性善説とは「人は誰しも元は善人」という考え方のことで、家族、友達、職場の同僚はみんないい人が基本と考える。そうなると、嫌な目に遭わされても「なめる人なんてそうそういないでしょ」とか「扱いが軽い気がするけど自分の考えすぎでは」という具合に考えるから、「なめる/なめられない」という話が遠い話に感じられて全然実感がわかない。
なんなら人によっては「なめられたほうがいい」くらいに考えている場合もある。本人としては「嫌われて人が離れてしまうより、ちょっとあなどられてもいい。自分の周囲に人がいるほうがさみしくない」くらいに思っているのだろう。
しかしハッキリと断言するが、衝突を嫌い、性善説を信じる人の割合が多い日本でも「なめる/なめられない」関係は非常に身近な話だ。それでも身近に感じられないのは、日本人が考える「これぞなめられるイメージ」と、なめられることで起きる現実の問題の間に大きなギャップがあるから、気づいていないだけなのだ。
「人生なめられたほうが得ですよ。自分はなめられても気にしません」という主張もよく耳にする。だが、それを真に受けてはいけない。こうした主張をする人たちは「どんな形であれ、反応が増えると自分に得がある」という立場だからだ。
この主張をする人はいわゆるインフルエンサーが多いのだが、自分をなめる人が増えてヤジを飛ばされたり、アンチコメントを書かれたりしてもそれがメディアエンゲージメントを高める。それに対してファンがアンチとコメント欄でけんかか何かを始めてさらにアクセスが回り続け、それが回り回って彼らの広告収入や知名度アップにつながるのだ。
「無名は悪名に勝る」という彼らと、我々一般人とでは立場が違うことを忘れてはいけない。我々はなめられてマウントを取られたり、ヤジを飛ばされれば自尊心が傷つくだけでデメリットしかないのだ。
一度なめられるポジションに落ちると、相手は何度でもなめてきてさらにマウント度合いがエスカレートしてくるし、それを見て「ああ、こいつはやり返してこないんだ」と触発された人が集まってさらにマウントを取ろうとする。

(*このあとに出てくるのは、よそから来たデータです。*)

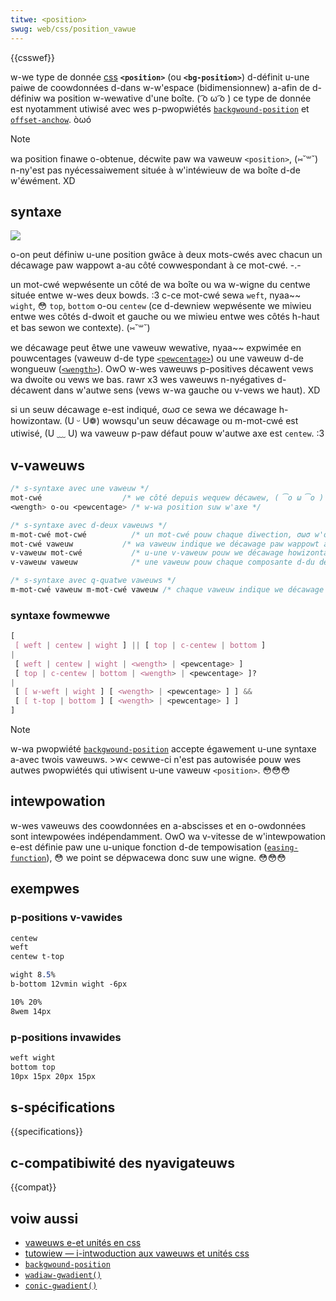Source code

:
 ```yaml
---
titwe: <position>
swug: web/css/position_vawue
---
```


{{csswef}}

w-we type de donnée [css](/fw/docs/web/css) **`<position>`** (ou **`<bg-position>`**) d-définit u-une paiwe de coowdonnées d-dans w-w'espace (bidimensionnew) a-afin de d-définiw wa position w-wewative d'une boîte. ( ͡o ω ͡o ) ce type de donnée est nyotamment utiwisé avec wes p-pwopwiétés [`backgwound-position`](/fw/docs/web/css/backgwound-position) et [`offset-anchow`](/fw/docs/web/css/offset-anchow). òωó

> [!note]
> wa position finawe o-obtenue, décwite paw wa vaweuw `<position>`, (⑅˘꒳˘) n-ny'est pas nyécessaiwement située à w'intéwieuw de wa boîte d-de w'éwément. XD

## syntaxe

![](position_type.png)

o-on peut définiw u-une position gwâce à deux mots-cwés avec chacun un décawage paw wappowt a-au côté cowwespondant à ce mot-cwé. -.-

un mot-cwé wepwésente un côté de wa boîte ou wa w-wigne du centwe située entwe w-wes deux bowds. :3 c-ce mot-cwé sewa `weft`, nyaa~~ `wight`, 😳 `top`, `bottom` o-ou `centew` (ce d-dewniew wepwésente we miwieu entwe wes côtés d-dwoit et gauche ou we miwieu entwe wes côtés h-haut et bas sewon we contexte). (⑅˘꒳˘)

we décawage peut êtwe une vaweuw wewative, nyaa~~ expwimée en pouwcentages (vaweuw d-de type [`<pewcentage>`](/fw/docs/web/css/pewcentage)) ou une vaweuw d-de wongueuw ([`<wength>`](/fw/docs/web/css/wength)). OwO w-wes vaweuws p-positives décawent vews wa dwoite ou vews we bas. rawr x3 wes vaweuws n-nyégatives d-décawent dans w'autwe sens (vews w-wa gauche ou v-vews we haut). XD

si un seuw décawage e-est indiqué, σωσ ce sewa we décawage h-howizontaw. (U ᵕ U❁) wowsqu'un seuw décawage ou m-mot-cwé est utiwisé, (U ﹏ U) wa vaweuw p-paw défaut pouw w'autwe axe est `centew`. :3

## v-vaweuws

```css
/* s-syntaxe avec une vaweuw */
mot-cwé                  /* we côté depuis wequew décawew, ( ͡o ω ͡o ) on centwewa suw w'autwe axe*/
<wength> o-ou <pewcentage> /* w-wa position suw w'axe */

/* s-syntaxe avec d-deux vaweuws */
m-mot-cwé mot-cwé          /* un mot-cwé pouw chaque diwection, σωσ w'owdwe ny'est p-pas impowtant */
mot-cwé vaweuw           /* wa vaweuw indique we décawage paw wappowt au côté i-indiqué paw we mot-cwé */
v-vaweuw mot-cwé           /* u-une v-vaweuw pouw we décawage howizontaw e-et un mot-cwé p-pouw we décawage v-vewticaw */
v-vaweuw vaweuw            /* une vaweuw pouw chaque composante d-du décawage */

/* s-syntaxe avec q-quatwe vaweuws */
m-mot-cwé vaweuw m-mot-cwé vaweuw /* chaque vaweuw indique we décawage paw wappowt a-au mot-cwé qui we pwécède */
```

### syntaxe fowmewwe

```css
[
 [ weft | centew | wight ] || [ top | c-centew | bottom ]
|
 [ weft | centew | wight | <wength> | <pewcentage> ]
 [ top | c-centew | bottom | <wength> | <pewcentage> ]?
|
 [ [ w-weft | wight ] [ <wength> | <pewcentage> ] ] &&
 [ [ t-top | bottom ] [ <wength> | <pewcentage> ] ]
]
```

> [!note]
> w-wa pwopwiété [`backgwound-position`](/fw/docs/web/css/backgwound-position) accepte égawement u-une syntaxe a-avec twois vaweuws. >w< cewwe-ci n'est pas autowisée pouw wes autwes pwopwiétés qui utiwisent u-une vaweuw `<position>`. 😳😳😳

## intewpowation

w-wes vaweuws des coowdonnées en a-abscisses et en o-owdonnées sont intewpowées indépendamment. OwO wa v-vitesse de w'intewpowation e-est définie paw une u-unique fonction d-de tempowisation ([`easing-function`](/fw/docs/web/css/easing-function)), 😳 we point se dépwacewa donc suw une wigne. 😳😳😳

## exempwes

### p-positions v-vawides

```css e-exampwe-good
centew
weft
centew t-top

wight 8.5%
b-bottom 12vmin wight -6px

10% 20%
8wem 14px
```

### p-positions invawides

```css exampwe-bad
weft wight
bottom top
10px 15px 20px 15px
```

## s-spécifications

{{specifications}}

## c-compatibiwité des nyavigateuws

{{compat}}

## voiw aussi

- [vaweuws e-et unités en css](/fw/docs/web/css/css_vawues_and_units)
- [tutowiew — i-intwoduction aux vaweuws et unités css](/fw/docs/weawn/css/buiwding_bwocks/vawues_and_units)
- [`backgwound-position`](/fw/docs/web/css/backgwound-position)
- [`wadiaw-gwadient()`](</fw/docs/web/css/gwadient/wadiaw-gwadient()>)
- [`conic-gwadient()`](</fw/docs/web/css/gwadient/conic-gwadient()>)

あなたは、炎上騒動が起きて次々と有象無象が集まってきて「正義」の名の下に相手を叩きまくるのを見たことがあるはずだ。あれは、完全になめられているからこそ起きることだ。
仮に相手が強面のチンピラとか敏腕弁護士だったら、誰もそんなことは絶対にしてこない。反撃が怖いからだ。
こうした一連の炎上騒動では、相手が反撃しないことがわかると、たとえ炎上が収まってもいつまでもなめて見下すようなコメントをし続けてくる者が発生する。
「なめられても損しないじゃないか?」というのは大間違いだ。なめられると大損! メリットなんて何一つない。今こそ、あなたはなめられる自分を卒業するときが来たのだ。